----- Dataset

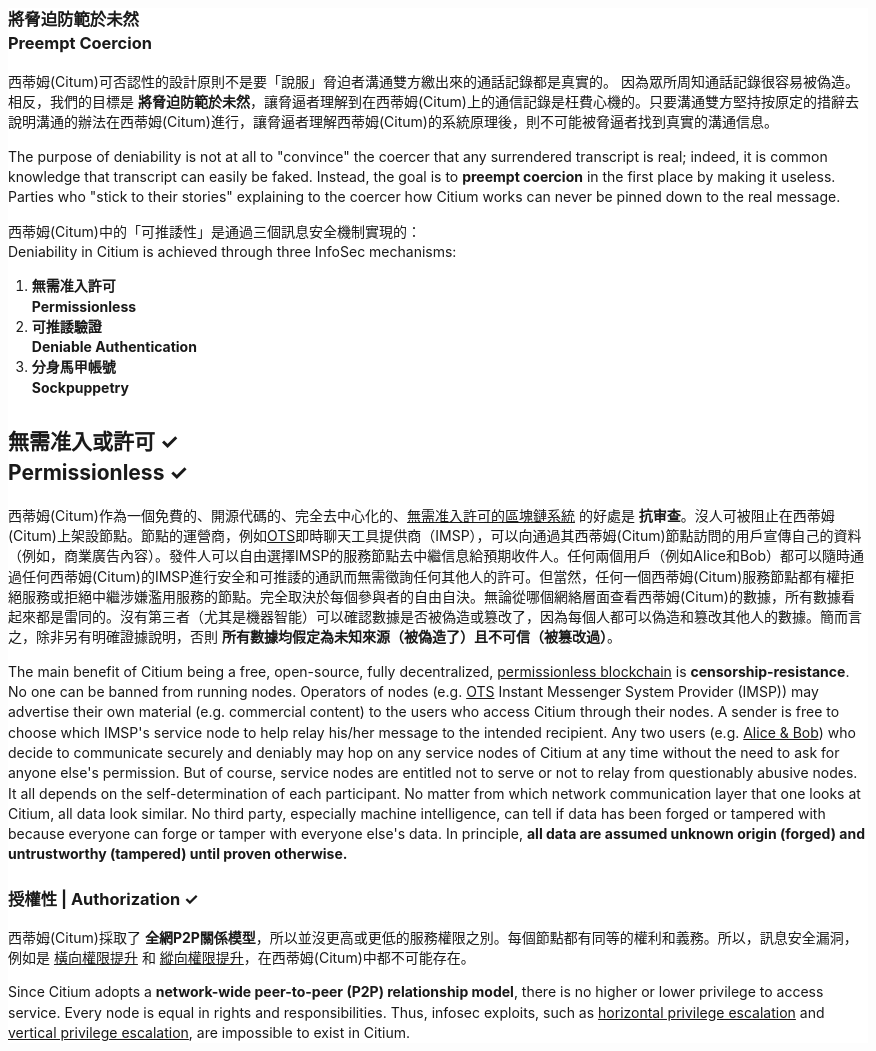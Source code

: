 ### 將脅迫防範於未然<br>Preempt Coercion

西蒂姆(Citum)可否認性的設計原則不是要「說服」脅迫者溝通雙方繳出來的通話記錄都是真實的。 因為眾所周知通話記錄很容易被偽造。相反，我們的目標是 **將脅迫防範於未然**，讓脅逼者理解到在西蒂姆(Citum)上的通信記錄是枉費心機的。只要溝通雙方堅持按原定的措辭去說明溝通的辦法在西蒂姆(Citum)進行，讓脅逼者理解西蒂姆(Citum)的系統原理後，則不可能被脅逼者找到真實的溝通信息。

The purpose of deniability is not at all to "convince" the coercer that any surrendered transcript is real; indeed, it is common knowledge that transcript can easily be faked. Instead, the goal is to **preempt coercion** in the first place by making it useless. Parties who "stick to their stories" explaining to the coercer how Citium works can never be pinned down to the real message.

西蒂姆(Citum)中的「可推諉性」是通過三個訊息安全機制實現的：<br>
Deniability in Citium is achieved through three InfoSec mechanisms:

1. **無需准入許可**<br>**Permissionless**
2. **可推諉驗證**<br>**Deniable Authentication**
3. **分身馬甲帳號**<br>**Sockpuppetry**

## 無需准入或許可 ✓<br>Permissionless ✓

西蒂姆(Citum)作為一個免費的、開源代碼的、完全去中心化的、[無需准入許可的區塊鏈系統](https://en.wikipedia.org/wiki/Blockchain#Permissionless) 的好處是 **抗审查**。沒人可被阻止在西蒂姆(Citum)上架設節點。節點的運營商，例如[OTS](https://en.wikipedia.org/wiki/Off-the-Record_Messaging)即時聊天工具提供商（IMSP），可以向通過其西蒂姆(Citum)節點訪問的用戶宣傳自己的資料（例如，商業廣告內容）。發件人可以自由選擇IMSP的服務節點去中繼信息給預期收件人。任何兩個用戶（例如Alice和Bob）都可以隨時通過任何西蒂姆(Citum)的IMSP進行安全和可推諉的通訊而無需徵詢任何其他人的許可。但當然，任何一個西蒂姆(Citum)服務節點都有權拒絕服務或拒絕中繼涉嫌濫用服務的節點。完全取決於每個參與者的自由自決。無論從哪個網絡層面查看西蒂姆(Citum)的數據，所有數據看起來都是雷同的。沒有第三者（尤其是機器智能）可以確認數據是否被偽造或篡改了，因為每個人都可以偽造和篡改其他人的數據。簡而言之，除非另有明確證據說明，否則 **所有數據均假定為未知來源（被偽造了）且不可信（被篡改過）**。

The main benefit of Citium being a free, open-source, fully decentralized, [permissionless blockchain](https://en.wikipedia.org/wiki/Blockchain#Permissionless) is __censorship-resistance__. No one can be banned from running nodes. Operators of nodes (e.g. [OTS](https://en.wikipedia.org/wiki/Off-the-Record_Messaging) Instant Messenger System Provider (IMSP)) may advertise their own material (e.g. commercial content) to the users who access Citium through their nodes. A sender is free to choose which IMSP's service node to help relay his/her message to the intended recipient. Any two users (e.g. [Alice & Bob](https://en.wikipedia.org/wiki/Alice_and_Bob)) who decide to communicate securely and deniably may hop on any service nodes of Citium at any time without the need to ask for anyone else's permission. But of course, service nodes are entitled not to serve or not to relay from questionably abusive nodes. It all depends on the self-determination of each participant. No matter from which network communication layer that one looks at Citium, all data look similar. No third party, especially machine intelligence, can tell if data has been forged or tampered with because everyone can forge or tamper with everyone else's data. In principle, **all data are assumed unknown origin (forged) and untrustworthy (tampered) until proven otherwise.**

### 授權性 | Authorization ✓

西蒂姆(Citum)採取了 **全網P2P關係模型**，所以並沒更高或更低的服務權限之別。每個節點都有同等的權利和義務。所以，訊息安全漏洞，例如是 [橫向權限提升](https://en.wikipedia.org/wiki/Privilege_escalation#Horizontal) 和 [縱向權限提升](https://en.wikipedia.org/wiki/Privilege_escalation#Vertical)，在西蒂姆(Citum)中都不可能存在。

Since Citium adopts a __network-wide peer-to-peer (P2P) relationship model__, there is no higher or lower privilege to access service. Every node is equal in rights and responsibilities. Thus, infosec exploits, such as [horizontal privilege escalation](https://en.wikipedia.org/wiki/Privilege_escalation#Horizontal) and [vertical privilege escalation](https://en.wikipedia.org/wiki/Privilege_escalation#Vertical), are impossible to exist in Citium.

----------

> Exercise details:
Using the entries shown above, reproduce verbatim the lines from the line bearing "1. **無需准入許可**<br>**Permissionless**" to the line bearing "## 無需准入或許可 ✓<br>Permissionless ✓", inclusive.

> Result:
1. **無需准入許可**<br>**Permissionless**
2. **可推諉驗證**<br>**Deniable Authentication**
3. **分身馬甲帳號**<br>**Sockpuppetry**

## 無需准入或許可 ✓<br>Permissionless ✓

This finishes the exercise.